Omar Sanseviero, the head of Hugging Face, also stated that the community has been overlooking the work of the Chinese machine learning ecosystem. They are doing amazing things with interesting large language models, visual large models, audio, and diffusion models.
Including Qwen, Yi, DeepSeek, Yuan, WizardLM, ChatGLM, CogVLM, Baichuan, InternLM, OpenBMB, Skywork, ChatTTS, Ernie, HunyunDiT, and many others.
Indeed, from the perspective of the large model arena, Chinese large models actually perform quite well. For example, Yi-VL-Plus from Zero One Everything ranks fifth in the one-on-one visual large model arena, surpassing Google's Gemini Pro Vision. CogVLM, a collaboration between Zhipu AI and Tsinghua University, also ranks among the top ten. Chinese large models often make the list in other project competitions.

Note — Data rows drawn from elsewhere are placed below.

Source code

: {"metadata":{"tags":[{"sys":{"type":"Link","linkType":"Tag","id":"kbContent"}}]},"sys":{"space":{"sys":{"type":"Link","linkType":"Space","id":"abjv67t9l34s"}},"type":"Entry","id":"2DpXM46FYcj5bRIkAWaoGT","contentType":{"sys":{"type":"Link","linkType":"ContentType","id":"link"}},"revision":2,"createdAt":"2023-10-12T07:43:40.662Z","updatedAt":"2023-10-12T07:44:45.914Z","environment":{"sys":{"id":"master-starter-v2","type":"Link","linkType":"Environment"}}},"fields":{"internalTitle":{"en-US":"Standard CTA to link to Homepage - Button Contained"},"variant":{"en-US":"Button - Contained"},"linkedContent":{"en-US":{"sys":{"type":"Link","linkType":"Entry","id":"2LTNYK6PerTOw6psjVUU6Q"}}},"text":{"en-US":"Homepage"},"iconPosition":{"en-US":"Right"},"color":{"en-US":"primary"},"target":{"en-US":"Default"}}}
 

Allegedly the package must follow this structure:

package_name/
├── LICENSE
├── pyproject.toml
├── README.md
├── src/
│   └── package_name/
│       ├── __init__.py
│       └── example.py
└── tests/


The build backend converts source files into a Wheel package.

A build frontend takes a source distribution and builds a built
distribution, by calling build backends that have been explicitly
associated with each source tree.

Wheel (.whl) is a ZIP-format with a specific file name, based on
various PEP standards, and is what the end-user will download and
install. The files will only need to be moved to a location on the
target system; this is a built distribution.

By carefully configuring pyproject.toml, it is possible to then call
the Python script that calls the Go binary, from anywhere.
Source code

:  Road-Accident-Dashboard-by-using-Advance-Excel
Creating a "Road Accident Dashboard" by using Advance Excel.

Even with such strength, domestic large models are not only unwelcome internationally but also often trapped in public opinion mud domestically, labeled as "we are independent when others open source" and "shells." This incident can well illustrate that, in fact, some Chinese large models are outstanding. Although there is still a significant gap compared to internationally leading models, Chinese large models have grown from being nobody to one of the key drivers in AI, and some prejudices about Chinese large models need to be broken.